Exercise instructions = Output the material exactly, keeping every line intact.

Input material =
● ● ● ● ●

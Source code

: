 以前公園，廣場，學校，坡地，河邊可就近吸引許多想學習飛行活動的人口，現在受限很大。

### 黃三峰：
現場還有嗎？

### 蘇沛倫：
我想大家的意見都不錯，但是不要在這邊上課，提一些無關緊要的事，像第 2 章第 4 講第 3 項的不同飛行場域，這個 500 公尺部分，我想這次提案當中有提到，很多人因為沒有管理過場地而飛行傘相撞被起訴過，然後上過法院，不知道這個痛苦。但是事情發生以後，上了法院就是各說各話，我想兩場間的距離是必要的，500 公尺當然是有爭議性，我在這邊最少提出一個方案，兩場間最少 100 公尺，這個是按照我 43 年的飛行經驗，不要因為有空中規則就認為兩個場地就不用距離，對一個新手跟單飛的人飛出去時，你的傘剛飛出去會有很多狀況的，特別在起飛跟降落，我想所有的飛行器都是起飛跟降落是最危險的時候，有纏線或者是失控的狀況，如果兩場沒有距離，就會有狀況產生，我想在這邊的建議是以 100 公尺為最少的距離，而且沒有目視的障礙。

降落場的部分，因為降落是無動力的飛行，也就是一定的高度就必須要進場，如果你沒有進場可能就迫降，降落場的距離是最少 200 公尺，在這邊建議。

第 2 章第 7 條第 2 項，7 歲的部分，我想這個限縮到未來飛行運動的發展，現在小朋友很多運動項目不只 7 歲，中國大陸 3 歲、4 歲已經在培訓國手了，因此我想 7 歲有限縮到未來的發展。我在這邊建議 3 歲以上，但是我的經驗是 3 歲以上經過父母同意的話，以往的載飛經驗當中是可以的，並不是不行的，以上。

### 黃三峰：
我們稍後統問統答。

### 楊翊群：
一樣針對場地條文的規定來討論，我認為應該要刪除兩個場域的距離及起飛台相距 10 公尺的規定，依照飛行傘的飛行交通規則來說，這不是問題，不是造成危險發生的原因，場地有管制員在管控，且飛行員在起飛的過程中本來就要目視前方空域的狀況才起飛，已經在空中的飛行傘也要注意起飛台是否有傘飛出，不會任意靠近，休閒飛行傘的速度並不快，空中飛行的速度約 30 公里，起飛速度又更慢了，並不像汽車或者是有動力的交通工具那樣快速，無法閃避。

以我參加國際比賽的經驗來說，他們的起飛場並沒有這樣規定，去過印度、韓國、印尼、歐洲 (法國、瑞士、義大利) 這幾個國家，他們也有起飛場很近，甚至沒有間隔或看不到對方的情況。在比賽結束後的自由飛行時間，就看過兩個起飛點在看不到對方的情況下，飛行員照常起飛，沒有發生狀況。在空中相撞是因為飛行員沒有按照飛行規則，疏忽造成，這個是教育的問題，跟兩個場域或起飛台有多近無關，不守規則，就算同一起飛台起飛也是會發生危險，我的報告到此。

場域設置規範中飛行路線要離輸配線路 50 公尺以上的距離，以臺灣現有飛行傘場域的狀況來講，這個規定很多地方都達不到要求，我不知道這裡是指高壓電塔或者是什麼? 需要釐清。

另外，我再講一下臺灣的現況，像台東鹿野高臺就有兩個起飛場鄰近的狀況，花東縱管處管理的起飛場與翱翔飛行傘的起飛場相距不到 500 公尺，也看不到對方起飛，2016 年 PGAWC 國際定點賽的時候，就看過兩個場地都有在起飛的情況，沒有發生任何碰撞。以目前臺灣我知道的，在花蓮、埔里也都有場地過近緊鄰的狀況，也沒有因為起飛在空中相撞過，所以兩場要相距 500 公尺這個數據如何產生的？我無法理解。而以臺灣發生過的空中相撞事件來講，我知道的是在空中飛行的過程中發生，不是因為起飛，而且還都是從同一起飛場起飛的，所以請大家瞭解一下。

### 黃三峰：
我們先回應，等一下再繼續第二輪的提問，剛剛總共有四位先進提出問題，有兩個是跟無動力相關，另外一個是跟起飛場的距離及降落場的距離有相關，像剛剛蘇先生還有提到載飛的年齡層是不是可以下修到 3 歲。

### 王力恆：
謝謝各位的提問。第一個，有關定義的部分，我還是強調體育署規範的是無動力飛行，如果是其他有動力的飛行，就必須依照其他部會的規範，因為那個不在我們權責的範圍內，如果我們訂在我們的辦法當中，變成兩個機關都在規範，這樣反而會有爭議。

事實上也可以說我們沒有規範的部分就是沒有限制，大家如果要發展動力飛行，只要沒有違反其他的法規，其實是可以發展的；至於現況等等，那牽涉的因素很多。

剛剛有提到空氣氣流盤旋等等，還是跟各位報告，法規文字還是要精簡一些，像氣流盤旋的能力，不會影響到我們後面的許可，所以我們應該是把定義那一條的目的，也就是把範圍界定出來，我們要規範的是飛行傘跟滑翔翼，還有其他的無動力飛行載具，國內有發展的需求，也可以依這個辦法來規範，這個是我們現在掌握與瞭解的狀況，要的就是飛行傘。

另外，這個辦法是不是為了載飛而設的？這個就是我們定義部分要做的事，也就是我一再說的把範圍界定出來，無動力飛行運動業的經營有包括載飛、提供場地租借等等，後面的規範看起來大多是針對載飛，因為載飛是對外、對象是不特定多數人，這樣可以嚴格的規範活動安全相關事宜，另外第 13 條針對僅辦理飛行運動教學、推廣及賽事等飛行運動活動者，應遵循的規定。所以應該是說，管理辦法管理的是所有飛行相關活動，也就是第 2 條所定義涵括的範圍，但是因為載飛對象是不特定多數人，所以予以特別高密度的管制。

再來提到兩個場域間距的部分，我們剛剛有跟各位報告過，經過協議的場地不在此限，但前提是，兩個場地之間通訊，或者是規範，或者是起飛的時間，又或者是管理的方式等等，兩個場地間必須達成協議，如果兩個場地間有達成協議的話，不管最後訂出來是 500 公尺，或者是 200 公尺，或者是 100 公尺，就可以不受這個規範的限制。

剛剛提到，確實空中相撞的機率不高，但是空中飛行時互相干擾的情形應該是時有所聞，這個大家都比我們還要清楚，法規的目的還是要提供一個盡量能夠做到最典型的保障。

● ● ● ● ●

Reply to the exercise =
Source code

: 以前公園，廣場，學校，坡地，河邊可就近吸引許多想學習飛行活動的人口，現在受限很大。

### 黃三峰：
現場還有嗎？

### 蘇沛倫：
我想大家的意見都不錯，但是不要在這邊上課，提一些無關緊要的事，像第 2 章第 4 講第 3 項的不同飛行場域，這個 500 公尺部分，我想這次提案當中有提到，很多人因為沒有管理過場地而飛行傘相撞被起訴過，然後上過法院，不知道這個痛苦。但是事情發生以後，上了法院就是各說各話，我想兩場間的距離是必要的，500 公尺當然是有爭議性，我在這邊最少提出一個方案，兩場間最少 100 公尺，這個是按照我 43 年的飛行經驗，不要因為有空中規則就認為兩個場地就不用距離，對一個新手跟單飛的人飛出去時，你的傘剛飛出去會有很多狀況的，特別在起飛跟降落，我想所有的飛行器都是起飛跟降落是最危險的時候，有纏線或者是失控的狀況，如果兩場沒有距離，就會有狀況產生，我想在這邊的建議是以 100 公尺為最少的距離，而且沒有目視的障礙。

降落場的部分，因為降落是無動力的飛行，也就是一定的高度就必須要進場，如果你沒有進場可能就迫降，降落場的距離是最少 200 公尺，在這邊建議。

第 2 章第 7 條第 2 項，7 歲的部分，我想這個限縮到未來飛行運動的發展，現在小朋友很多運動項目不只 7 歲，中國大陸 3 歲、4 歲已經在培訓國手了，因此我想 7 歲有限縮到未來的發展。我在這邊建議 3 歲以上，但是我的經驗是 3 歲以上經過父母同意的話，以往的載飛經驗當中是可以的，並不是不行的，以上。

### 黃三峰：
我們稍後統問統答。

### 楊翊群：
一樣針對場地條文的規定來討論，我認為應該要刪除兩個場域的距離及起飛台相距 10 公尺的規定，依照飛行傘的飛行交通規則來說，這不是問題，不是造成危險發生的原因，場地有管制員在管控，且飛行員在起飛的過程中本來就要目視前方空域的狀況才起飛，已經在空中的飛行傘也要注意起飛台是否有傘飛出，不會任意靠近，休閒飛行傘的速度並不快，空中飛行的速度約 30 公里，起飛速度又更慢了，並不像汽車或者是有動力的交通工具那樣快速，無法閃避。

以我參加國際比賽的經驗來說，他們的起飛場並沒有這樣規定，去過印度、韓國、印尼、歐洲 (法國、瑞士、義大利) 這幾個國家，他們也有起飛場很近，甚至沒有間隔或看不到對方的情況。在比賽結束後的自由飛行時間，就看過兩個起飛點在看不到對方的情況下，飛行員照常起飛，沒有發生狀況。在空中相撞是因為飛行員沒有按照飛行規則，疏忽造成，這個是教育的問題，跟兩個場域或起飛台有多近無關，不守規則，就算同一起飛台起飛也是會發生危險，我的報告到此。

場域設置規範中飛行路線要離輸配線路 50 公尺以上的距離，以臺灣現有飛行傘場域的狀況來講，這個規定很多地方都達不到要求，我不知道這裡是指高壓電塔或者是什麼? 需要釐清。

另外，我再講一下臺灣的現況，像台東鹿野高臺就有兩個起飛場鄰近的狀況，花東縱管處管理的起飛場與翱翔飛行傘的起飛場相距不到 500 公尺，也看不到對方起飛，2016 年 PGAWC 國際定點賽的時候，就看過兩個場地都有在起飛的情況，沒有發生任何碰撞。以目前臺灣我知道的，在花蓮、埔里也都有場地過近緊鄰的狀況，也沒有因為起飛在空中相撞過，所以兩場要相距 500 公尺這個數據如何產生的？我無法理解。而以臺灣發生過的空中相撞事件來講，我知道的是在空中飛行的過程中發生，不是因為起飛，而且還都是從同一起飛場起飛的，所以請大家瞭解一下。

### 黃三峰：
我們先回應，等一下再繼續第二輪的提問，剛剛總共有四位先進提出問題，有兩個是跟無動力相關，另外一個是跟起飛場的距離及降落場的距離有相關，像剛剛蘇先生還有提到載飛的年齡層是不是可以下修到 3 歲。

### 王力恆：
謝謝各位的提問。第一個，有關定義的部分，我還是強調體育署規範的是無動力飛行，如果是其他有動力的飛行，就必須依照其他部會的規範，因為那個不在我們權責的範圍內，如果我們訂在我們的辦法當中，變成兩個機關都在規範，這樣反而會有爭議。

事實上也可以說我們沒有規範的部分就是沒有限制，大家如果要發展動力飛行，只要沒有違反其他的法規，其實是可以發展的；至於現況等等，那牽涉的因素很多。

剛剛有提到空氣氣流盤旋等等，還是跟各位報告，法規文字還是要精簡一些，像氣流盤旋的能力，不會影響到我們後面的許可，所以我們應該是把定義那一條的目的，也就是把範圍界定出來，我們要規範的是飛行傘跟滑翔翼，還有其他的無動力飛行載具，國內有發展的需求，也可以依這個辦法來規範，這個是我們現在掌握與瞭解的狀況，要的就是飛行傘。

另外，這個辦法是不是為了載飛而設的？這個就是我們定義部分要做的事，也就是我一再說的把範圍界定出來，無動力飛行運動業的經營有包括載飛、提供場地租借等等，後面的規範看起來大多是針對載飛，因為載飛是對外、對象是不特定多數人，這樣可以嚴格的規範活動安全相關事宜，另外第 13 條針對僅辦理飛行運動教學、推廣及賽事等飛行運動活動者，應遵循的規定。所以應該是說，管理辦法管理的是所有飛行相關活動，也就是第 2 條所定義涵括的範圍，但是因為載飛對象是不特定多數人，所以予以特別高密度的管制。

再來提到兩個場域間距的部分，我們剛剛有跟各位報告過，經過協議的場地不在此限，但前提是，兩個場地之間通訊，或者是規範，或者是起飛的時間，又或者是管理的方式等等，兩個場地間必須達成協議，如果兩個場地間有達成協議的話，不管最後訂出來是 500 公尺，或者是 200 公尺，或者是 100 公尺，就可以不受這個規範的限制。

剛剛提到，確實空中相撞的機率不高，但是空中飛行時互相干擾的情形應該是時有所聞，這個大家都比我們還要清楚，法規的目的還是要提供一個盡量能夠做到最典型的保障。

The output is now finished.